このプロトコルでは、ヒトタウオパチーのインビトロモデルを詳述する。この方法は、薬物スクリーニングおよび疾患メカニズム研究に有用であり得る材料の必要性を満たす。この技術の主な利点は、細胞培養パラダイムが動物研究と比較してタウ毒性および潜在的タウ治療薬のより迅速な評価を可能にすることであるこの手順を開始するには、培養プレートの基基膜マトリックスコーティングを摂氏4度で解凍する。
1ミリリットルのアリコートを作り、マイナス20度またはマイナス70度で保存します。次に、1ミリリットル当たり10マイクログラムの濃度で滅菌PBS中の塩基性線維芽細胞増殖因子を再構成する。10マイクロリットルのアリコートを作り、摂氏4度で保管してください。
その後、グルタミンとDMEM-F12の新しい未開封の500ミリリットルのボトルを設定します。B27の10ミリリットル、N2の5ミリリットル、および5ミリリットルのペニシリンストレプトマイシンを加えて、神経幹細胞培地を調製する。50ミリリットルのNSC培地を円錐チューブに入れ、調製したbFGFの10マイクロリットルを加えます。
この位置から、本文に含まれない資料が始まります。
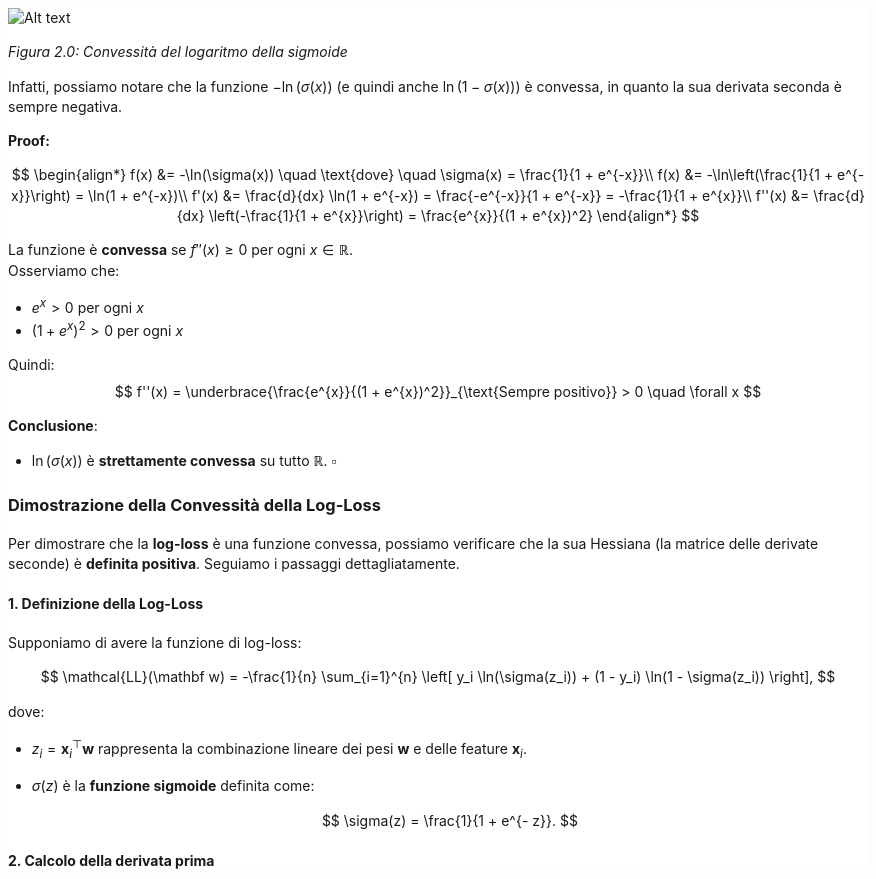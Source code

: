 
<img title="a title" alt="Alt text" src="/home/lorenzo/Documenti/GitHub/my-obsidian-vault/images/log-sigmoid-convex.jpg">

*Figura 2.0: Convessità del logaritmo della sigmoide*

Infatti, possiamo notare che la funzione $-\ln(\sigma(x))$ (e quindi anche $\ln(1-\sigma(x))$) è convessa, in quanto la sua derivata seconda è sempre negativa.

**Proof:** 

$$
\begin{align*}
f(x) &= -\ln(\sigma(x)) \quad \text{dove} \quad \sigma(x) = \frac{1}{1 + e^{-x}}\\
f(x) &= -\ln\left(\frac{1}{1 + e^{-x}}\right) = \ln(1 + e^{-x})\\
f'(x) &= \frac{d}{dx} \ln(1 + e^{-x}) = \frac{-e^{-x}}{1 + e^{-x}} = -\frac{1}{1 + e^{x}}\\
f''(x) &= \frac{d}{dx} \left(-\frac{1}{1 + e^{x}}\right) = \frac{e^{x}}{(1 + e^{x})^2}
\end{align*}
$$

La funzione è **convessa** se $f''(x) \geq 0$ per ogni $x \in \mathbb{R}$.  
Osserviamo che:
- $e^{x} > 0$ per ogni $x$
- $(1 + e^{x})^2 > 0$ per ogni $x$

Quindi:
$$
f''(x) = \underbrace{\frac{e^{x}}{(1 + e^{x})^2}}_{\text{Sempre positivo}} > 0 \quad \forall x
$$

**Conclusione**:  
- $\ln(\sigma(x))$ è **strettamente convessa** su tutto $\mathbb{R}$. $\square$

### Dimostrazione della Convessità della Log-Loss

Per dimostrare che la **log-loss** è una funzione convessa, possiamo verificare che la sua Hessiana (la matrice delle derivate seconde) è **definita positiva**. Seguiamo i passaggi dettagliatamente.

#### 1. Definizione della Log-Loss

Supponiamo di avere la funzione di log-loss:

$$
\mathcal{LL}(\mathbf w) = -\frac{1}{n} \sum_{i=1}^{n} \left[ y_i \ln(\sigma(z_i)) + (1 - y_i) \ln(1 - \sigma(z_i)) \right],
$$

dove:

- $z_i = \mathbf x_i^\top \mathbf w$ rappresenta la combinazione lineare dei pesi $\mathbf w$ e delle feature $\mathbf x_i$.
- $\sigma(z)$ è la **funzione sigmoide** definita come:
  
  $$
  \sigma(z) = \frac{1}{1 + e^{- z}}.
  $$

#### 2. Calcolo della derivata prima
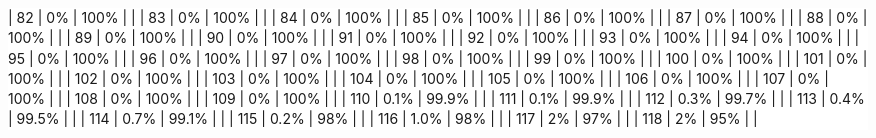 | 82 | 0% | 100% |  |
| 83 | 0% | 100% |  |
| 84 | 0% | 100% |  |
| 85 | 0% | 100% |  |
| 86 | 0% | 100% |  |
| 87 | 0% | 100% |  |
| 88 | 0% | 100% |  |
| 89 | 0% | 100% |  |
| 90 | 0% | 100% |  |
| 91 | 0% | 100% |  |
| 92 | 0% | 100% |  |
| 93 | 0% | 100% |  |
| 94 | 0% | 100% |  |
| 95 | 0% | 100% |  |
| 96 | 0% | 100% |  |
| 97 | 0% | 100% |  |
| 98 | 0% | 100% |  |
| 99 | 0% | 100% |  |
| 100 | 0% | 100% |  |
| 101 | 0% | 100% |  |
| 102 | 0% | 100% |  |
| 103 | 0% | 100% |  |
| 104 | 0% | 100% |  |
| 105 | 0% | 100% |  |
| 106 | 0% | 100% |  |
| 107 | 0% | 100% |  |
| 108 | 0% | 100% |  |
| 109 | 0% | 100% |  |
| 110 | 0.1% | 99.9% |  |
| 111 | 0.1% | 99.9% |  |
| 112 | 0.3% | 99.7% |  |
| 113 | 0.4% | 99.5% |  |
| 114 | 0.7% | 99.1% |  |
| 115 | 0.2% | 98% |  |
| 116 | 1.0% | 98% |  |
| 117 | 2% | 97% |  |
| 118 | 2% | 95% |  |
このNSCプラスbFGFメディアを摂氏4度で保管してください。まず、冷凍庫から細胞培養プレート用の凍結基質膜マトリックスコーティングのアリコートを取り除き、摂氏4度で解凍できるようにします。ペニシリンストレプトマイシンを含むDMEM-F12培地の5ミリリットルに解凍された基質膜マトリックスコーティングの385マイクロリットルを追加します。
細胞が凍結したNSCストックから解凍されている場合は、冷凍庫から冷凍細胞のバイアルを取り出し、バイアルを水中で前後に動かして摂氏37度に加熱した水浴で温めます。この後、バイアルに70%エタノールを吹き付けます。次いで細胞培養フードの下で、ペニシリンストレプトマイシンを含むDMEM-F12培地の約10ミリリットルに細胞を移す。
室温で5分間1,000倍gの遠心分離機。その後、メディアを吸引し、NSCメディアの細胞を再中断します。NSC培地で細胞を希釈して、使用されている細胞培養容器に適した播種密度を得る。
NSC培地に懸濁された十分な細胞を加えて、基質膜マトリックスコーティングされた培養皿を播種する。彼らは75〜80%コンフルエントになるまで5%の二酸化炭素で摂氏37度で細胞を成長させ、一日おきにメディアを変更してください。レンチウイルスでニューロンをトランスデュースするには、細胞あたり340,000のトランスデューティユニットのタンターカウントを使用してください。
細胞培養培地中の導入単位を必要な濃度まで希釈し、細胞に加えます。レンチウイルスを添加した2日後、bFGFを含まない新鮮な培地で細胞を1回洗浄する。bFGFを使用しない培地で5%の二酸化炭素で37°Cで細胞を培養し続けます。
細胞を転移後約8週間維持し、細胞培養培地を1日おきに変更するようにしてください。細胞を日常的に可視化し、生存率を確保するために、軽い顕微鏡を使用してください。トランスダクション後、培養物をよく無菌に保つために蓋を保つように培養器から培養皿を取り除きます。
514ナノメートルの励起と527ナノメートルの放出フィルターで10Xの目的の下で細胞を視覚化するために生細胞のイメージ投射が可能な蛍光顕微鏡を使用しなさい。本研究では、タウ-RDLM-YFPレンチウイルスを導入したニューロンがYFPで蛍光的にタグ付けされている。RDLM導入培養物は、伝達後の凝集体を表示することが分かる。
これらのインクルージョンはチオフラビンに陽性染色する。神経細胞分化は、培養中のニューロン特異的マーカーβ-チューブリンIIIの免疫標識によって確認される。蛍光タグ付き二次抗体は、YFPと重ならない励起発光スペクトルを持つ必要があることを覚えておくことが重要です。
黄色の蛍光タウ凝集体は染色がない場合には見えますが、蛍光シグナルが細胞の破片ではなく凝集タウであることを確認するために、イメージングにも使用する必要があります。タウ過剰発現細胞の生成後、多くの神経細胞の健康およびタウ凝集の評価が行われる。例えば、これらの細胞は軸索変性を示すことがわかりました。
細胞培養研究に加えて、この方法を用い、病原性外生タウを調べた。